O ex-coordenador da Polícia Judiciária (PJ) diz que o primeiro passo é contactar as pessoas que estavam presentes no local em que a criança desapareceu, ouvi-los ao pormenor e perceber as circunstâncias do desaparecimento, por exemplo como é que a criança saiu de casa e que roupas levava.

Este trabalho é normalmente feito pela PJ, que entra desde o início numa operação como esta. Carlos Carmo explica que, à partida, a hipótese de crime é colocada, mesmo que depois não venha a ser confirmada.

Enquanto a equipa da PJ recolhe informações e vestígios, outras forças policiais fazem as buscas no terreno.

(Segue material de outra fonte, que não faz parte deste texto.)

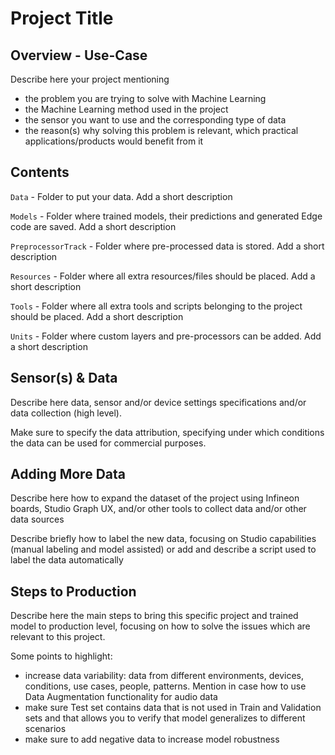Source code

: ﻿# Project Title

## Overview - Use-Case

Describe here your project mentioning

- the problem you are trying to solve with Machine Learning
- the Machine Learning method used in the project
- the sensor you want to use and the corresponding type of data
- the reason(s) why solving this problem is relevant, which practical applications/products would benefit from it

## Contents

`Data` 	- Folder to put your data. Add a short description

`Models` - Folder where trained models, their predictions and generated Edge code are saved. Add a short description

`PreprocessorTrack`	- Folder where pre-processed data is stored. Add a short description

`Resources`	- Folder where all extra resources/files should be placed. Add a short description

`Tools`	- Folder where all extra tools and scripts belonging to the project should be placed. Add a short description

`Units`	- Folder where custom layers and pre-processors can be added. Add a short description

## Sensor(s) & Data

Describe here data, sensor and/or device settings specifications and/or data collection (high level).

Make sure to specify the data attribution, specifying under which conditions the data can be used for commercial purposes.


## Adding More Data

Describe here how to expand the dataset of the project using Infineon boards, Studio Graph UX, and/or other tools to collect data and/or other data sources

Describe briefly how to label the new data, focusing on Studio capabilities (manual labeling and model assisted) or add and describe a script used to label the data automatically

## Steps to Production

Describe here the main steps to bring this specific project and trained model to production level, focusing on how to solve the issues which are relevant to this project.

Some points to highlight:

- increase data variability: data from different environments, devices, conditions, use cases, people, patterns. Mention in case how to use Data Augmentation functionality for audio data
- make sure Test set contains data that is not used in Train and Validation sets and that allows you to verify that model generalizes to different scenarios
- make sure to add negative data to increase model robustness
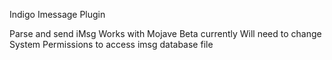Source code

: Indigo Imessage Plugin

Parse and send iMsg
Works with Mojave
Beta currently
Will need to change System Permissions to access imsg database file


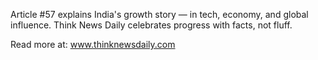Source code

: Article #57 explains India's growth story — in tech, economy, and global influence. Think News Daily celebrates progress with facts, not fluff.

Read more at: www.thinknewsdaily.com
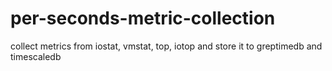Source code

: # per-seconds-metric-collection
collect metrics from iostat, vmstat, top, iotop and store it to greptimedb and timescaledb
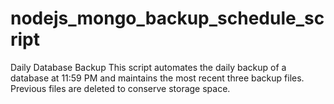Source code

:# nodejs_mongo_backup_schedule_script
Daily Database Backup
This script automates the daily backup of a database at 11:59 PM and maintains the most recent three backup files. Previous files are deleted to conserve storage space.
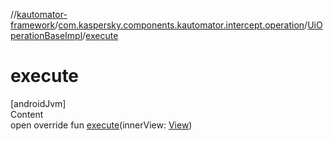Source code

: //[kautomator-framework](../../index.md)/[com.kaspersky.components.kautomator.intercept.operation](../index.md)/[UiOperationBaseImpl](index.md)/[execute](execute.md)



# execute  
[androidJvm]  
Content  
open override fun [execute](execute.md)(innerView: [View](index.md))  



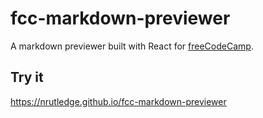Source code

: # fcc-markdown-previewer

A markdown previewer built with React for [freeCodeCamp](https://learn.freecodecamp.org/front-end-libraries/front-end-libraries-projects/build-a-markdown-previewer).

## Try it

https://nrutledge.github.io/fcc-markdown-previewer
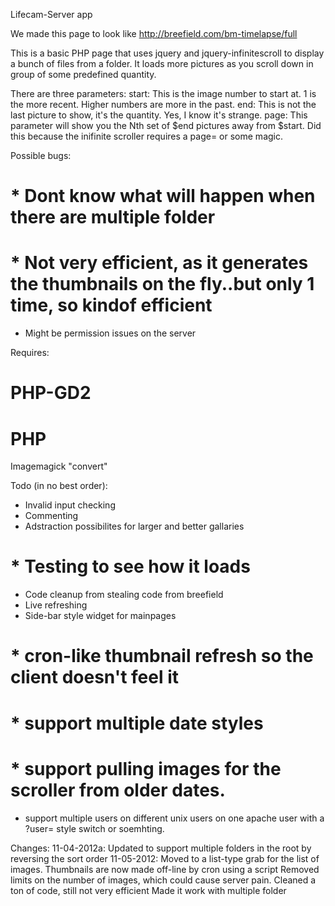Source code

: Lifecam-Server app

We made this page to look like http://breefield.com/bm-timelapse/full

This is a basic PHP page that uses jquery and jquery-infinitescroll to display a bunch of files from a folder.
It loads more pictures as you scroll down in group of some predefined quantity.

There are three parameters:
start: This is the image number to start at. 1 is the more recent. Higher numbers are more in the past.
end: This is not the last picture to show, it's the quantity. Yes, I know it's strange.
page: This parameter will show you the Nth set of $end pictures away from $start. Did this because the inifinite scroller requires a page= or some magic.

Possible bugs:
# * Dont know what will happen when there are multiple folder
# * Not very efficient, as it generates the thumbnails on the fly..but only 1 time, so kindof efficient
* Might be permission issues on the server

Requires: 
# PHP-GD2
# PHP
Imagemagick "convert"

Todo (in no best order):
* Invalid input checking
* Commenting
* Adstraction possibilites for larger and better gallaries
# * Testing to see how it loads
* Code cleanup from stealing code from breefield
* Live refreshing
* Side-bar style widget for mainpages
# * cron-like thumbnail refresh so the client doesn't feel it
# * support multiple date styles 
# * support pulling images for the scroller from older dates.
* support multiple users on different unix users on one apache user with a ?user= style switch or soemhting.

Changes:
11-04-2012a:
	Updated to support multiple folders in the root by reversing the sort order
11-05-2012:
	Moved to a list-type grab for the list of images.
	Thumbnails are now made off-line by cron using a script
	Removed limits on the number of images, which could cause server pain.
	Cleaned a ton of code, still not very efficient
	Made it work with multiple folder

As autoridades alargaram o perímetro das buscas em 20 quilómetros do local onde a criança desapareceu. Para Carlos Carmo, este "não deve ser o caminho". O ex-coordenador da PJ defende que as buscas devem concentrar-se no "epicentro do desaparecimento" e alargadas, mas não já os 20 quilómetros.

"Não há nada que nos diga que a criança possa estar a 20 quilómetros (…) A criança não vai andar 20 quilómetros", afirma.

Em relação ao envolvimento da população, concorda com a iniciativa. No entanto, diz que os populares devem estar organizados e integrados com as autoridades.

"A ajuda dos populares é sempre bem-vinda", concluiu.

GNR alarga buscas

A GNR disse esta tarde que vai alargar as buscas. Em declarações aos jornalistas, no posto de comando instalado junto à igreja matriz de Proença-a-Velha, o capitão Jorge Massano, da GNR de Castelo Branco, referiu que as buscas vão ser "alargadas de fora para dentro, com recurso a veículos todo o terreno".

O responsável pela operação disse ainda que o "esforço das buscas" vai incidir numa área onde foi encontrada uma bota e uns calções de criança, que fica a cerca de 1.300 metros do sítio onde já tinha sido encontrado uma camisola de criança.

Segundo Jorge Massano, nas operações continuam envolvidos 127 elementos, entre GNR, bombeiros, proteção civil municipal, sapadores florestais e voluntários, com apoio de equipas cinotécnicas, drones e mergulhadores, que estão a vistoriar poços e linhas de água.